#include <stdio.h>
#include <stdlib.h>
typedef int ELEMTYPE;
/************************************************************************/
/* The following are 6 algorithms for queue-linked storage operations * *
/************************************************************************/
struct snode{
Elemtype data; /* Domain/
struct Snode *next; /* Link pointer/*
};
struct queuelk{
struct Snode *front; * * Team First pointer/
struct Snode *rear; /* Team Tail pointer * *
};
/* 1. INIT Chain Team * *
void Initqueue (struct queuelk *hq)
{
Hq->front = Hq->rear = NULL; * * Set the head and tail of the team to empty * *
Return
}
/* 2. Insert an element x to the chain team
void EnQueue (struct queuelk *hq, Elemtype x)
{
/* Get a new node that is pointed by the NEWP pointer * *
struct Snode *newp;
NEWP = malloc (sizeof (struct snode));
if (NEWP = = NULL) {
printf ("Memory space allocation failed!") ");
Exit (1);
}
/* Assign the value of x to the domain of the new node, and place the pointer field of the new node in the space.
Newp->data = x;
Newp->next = NULL;
/* If the chain is empty, then the new node is the team's first knot is the team's tail node.
if (hq->rear = = NULL) {
Hq->front = Hq->rear = NEWP;
}else{/* If the chain team is not empty, then modify the team tail node pointer field and team tail pointer, make it point to the new team tail node.

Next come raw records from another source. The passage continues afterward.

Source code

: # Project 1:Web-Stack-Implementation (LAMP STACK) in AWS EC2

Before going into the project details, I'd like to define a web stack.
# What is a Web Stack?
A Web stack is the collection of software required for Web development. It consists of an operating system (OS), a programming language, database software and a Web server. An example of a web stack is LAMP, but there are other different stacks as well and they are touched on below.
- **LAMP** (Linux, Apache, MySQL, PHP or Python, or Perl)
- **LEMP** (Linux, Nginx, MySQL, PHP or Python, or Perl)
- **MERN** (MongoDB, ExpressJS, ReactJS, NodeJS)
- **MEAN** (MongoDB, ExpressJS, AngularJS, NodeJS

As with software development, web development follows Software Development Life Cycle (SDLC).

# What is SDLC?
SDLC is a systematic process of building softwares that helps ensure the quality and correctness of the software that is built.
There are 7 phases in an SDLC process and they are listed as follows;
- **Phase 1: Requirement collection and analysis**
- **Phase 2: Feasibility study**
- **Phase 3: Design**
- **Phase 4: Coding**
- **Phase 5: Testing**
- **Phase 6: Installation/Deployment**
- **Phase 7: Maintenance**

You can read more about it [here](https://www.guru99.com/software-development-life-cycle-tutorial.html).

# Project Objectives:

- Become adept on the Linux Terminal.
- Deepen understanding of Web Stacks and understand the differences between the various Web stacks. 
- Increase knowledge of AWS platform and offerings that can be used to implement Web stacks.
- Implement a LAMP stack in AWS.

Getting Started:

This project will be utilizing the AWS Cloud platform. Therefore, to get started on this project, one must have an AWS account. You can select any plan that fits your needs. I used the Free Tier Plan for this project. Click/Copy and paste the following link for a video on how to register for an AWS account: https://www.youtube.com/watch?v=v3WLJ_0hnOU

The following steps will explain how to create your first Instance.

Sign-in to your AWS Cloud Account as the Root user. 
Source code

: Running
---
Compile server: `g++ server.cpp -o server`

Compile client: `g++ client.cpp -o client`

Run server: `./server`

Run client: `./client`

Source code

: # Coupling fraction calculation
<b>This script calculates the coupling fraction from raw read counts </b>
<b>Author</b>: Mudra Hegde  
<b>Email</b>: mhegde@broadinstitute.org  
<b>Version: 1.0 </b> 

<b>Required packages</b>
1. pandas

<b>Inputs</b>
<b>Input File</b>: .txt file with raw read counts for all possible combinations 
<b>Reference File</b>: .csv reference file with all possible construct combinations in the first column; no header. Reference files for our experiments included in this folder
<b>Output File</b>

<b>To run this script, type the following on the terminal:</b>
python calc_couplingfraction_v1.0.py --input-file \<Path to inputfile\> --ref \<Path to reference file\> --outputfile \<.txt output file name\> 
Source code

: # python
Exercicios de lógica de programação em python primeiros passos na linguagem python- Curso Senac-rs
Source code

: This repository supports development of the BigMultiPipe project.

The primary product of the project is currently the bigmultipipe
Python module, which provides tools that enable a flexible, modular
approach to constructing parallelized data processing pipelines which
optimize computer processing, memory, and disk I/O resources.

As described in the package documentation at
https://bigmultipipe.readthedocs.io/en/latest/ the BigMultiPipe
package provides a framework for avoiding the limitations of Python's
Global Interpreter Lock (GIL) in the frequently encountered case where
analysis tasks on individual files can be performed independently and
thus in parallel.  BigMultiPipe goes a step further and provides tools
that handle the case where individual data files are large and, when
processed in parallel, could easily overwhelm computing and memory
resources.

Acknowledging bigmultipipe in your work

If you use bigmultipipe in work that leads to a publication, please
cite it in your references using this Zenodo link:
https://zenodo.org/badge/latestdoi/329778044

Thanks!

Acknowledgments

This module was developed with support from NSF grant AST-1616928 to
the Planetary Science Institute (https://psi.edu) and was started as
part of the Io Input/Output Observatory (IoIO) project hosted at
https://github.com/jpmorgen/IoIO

Hq->rear = Hq->rear->next = NEWP; /* Note Assignment Order Oh * *
}
Return
}
/* 3. Delete an element from the queue * *
Elemtype outqueue (struct queuelk *hq)
{
struct Snode *p;
Elemtype temp;
/* If the chain team is empty then stop running *
if (Hq->front = = NULL) {
printf (the queue is empty and cannot be deleted!) ");
Exit (1);
}
temp = hq->front->data; /* Temporary team tail element to return * *
p = hq->front; /* Temporary team tail pointer for recovery team tail node
Hq->front = p->next; /* Make team head pointing to the next node.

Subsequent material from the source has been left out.